Across the bay at UC Berkeley, all hell was breaking loose politically. Shere was swept up in movements that promoted free speech, racial equality and ending the Vietnam War. He roomed in a commune called the Buster Brown Shoe above a storefront at Shattuck and Berkeley Way, with Augustus Owsley Stanley III (“an odd kid but really smart and making acid in the campus labs”), and “a bunch of Trotskyites” supporting armed revolution. Later Richard Aoki, a Black Panther “Field Officer” and probable FBI informant, lived at Buster Brown. Shere was present at the Berkeley home of his brother Charles when a group of friends, including Alice Waters, sat around and agreed to open a restaurant together, and call it Chez Panisse.

At this time, Shere’s great sense of spiritual values took root and astrology and philosophy became his interests. He saw the use of astrology as a poetic language in Chaucer, Shakespeare and William Blake, and went on to become a professional astrologer for a few years.
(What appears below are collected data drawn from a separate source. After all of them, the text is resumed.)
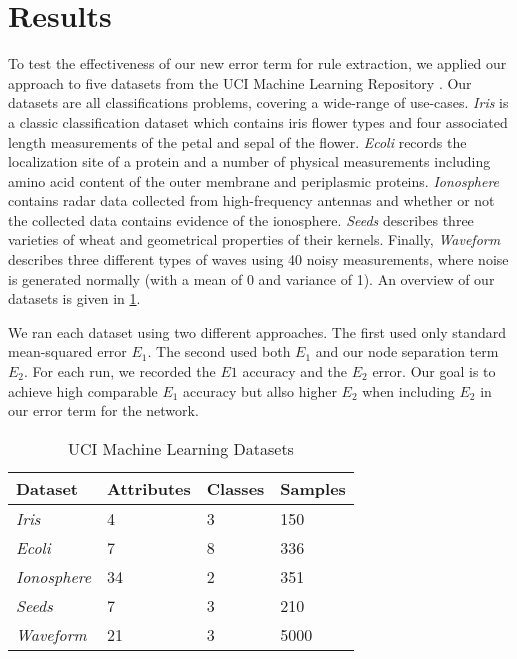 \section{Results}
\label{sec:results}

To test the effectiveness of our new error term for rule extraction,
we applied our approach to five 
datasets from the UCI Machine Learning Repository \cite{uci}. Our
datasets are all classifications problems, covering a wide-range of
use-cases. \textit{Iris} is a classic classification dataset which
contains iris flower types and four associated length
measurements of the petal and sepal of the flower. \textit{Ecoli}
records the localization site of a protein and a number of
physical measurements including amino acid content of the outer membrane
and periplasmic proteins. \textit{Ionosphere} contains radar data collected
from high-frequency antennas and whether or not the collected data
contains evidence of the ionosphere. \textit{Seeds} describes three
varieties of wheat and geometrical properties of their kernels.
Finally, \textit{Waveform} describes three different types of waves
using 40 noisy measurements, where noise is generated normally
(with a mean of 0 and variance of 1).
An overview of our datasets is given in \ref{tab:datasets}.

We ran each dataset using two different approaches. The first
used only standard mean-squared error $E_1$. The second used both
$E_1$ and our node separation term $E_2$. For each run, we recorded
the $E1$ accuracy and the $E_2$ error. Our goal is to achieve
high comparable $E_1$ accuracy but allso higher $E_2$ when including
$E_2$ in our error term for the network.

\begin{table}[]
  \centering
\begin{tabular}{@{}llll@{}}
\toprule
Dataset             & Attributes & Classes & Samples \\ \midrule
\textit{Iris}       & 4          & 3       & 150     \\
\textit{Ecoli}      & 7          & 8       & 336     \\
\textit{Ionosphere} & 34         & 2       & 351     \\
\textit{Seeds}      & 7          & 3       & 210     \\
\textit{Waveform}   & 21         & 3       & 5000    \\ \bottomrule
\end{tabular}
\caption{UCI Machine Learning Datasets}
\label{tab:datasets}
\end{table}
Jungian friends suggested graduate school to formalize his natural counseling abilities, and he completed his education at the University of San Francisco with a graduate degree in clinical psychology.

When a young Maria Schneider showed up at his front door in Berkeley 40 years ago, Shere was instantly certain of his love for her, and they decided to marry within three days. In time they moved to Sonoma County to start a family and raise their children. After moving his psychotherapy practice into a cabin at Glen Ellen’s Jack London Village in 2003, Shere began studying the history of the area, speaking and writing articles about the Valley of the Moon. In 2010, he became the executive director of the Glen Ellen Historical Society, and three years ago helped establish the Glen Ellen Forum to focus upon the future of the village as it faces massive changes.

Although he is retiring this year from community projects, Shere’s psychotherapy practice continues. It is housed in his sun-dappled “cabin” at Jack London Village on the banks of Sonoma Creek. On the outside of the cabin is a striking mandala made by Glen Ellen’s Chuck Gillet of found objects by including many surviving the fires of 2017, symbolizing the recovery of life and its meaning. It’s worth a look when you are next wandering around the blooming Jack London Village.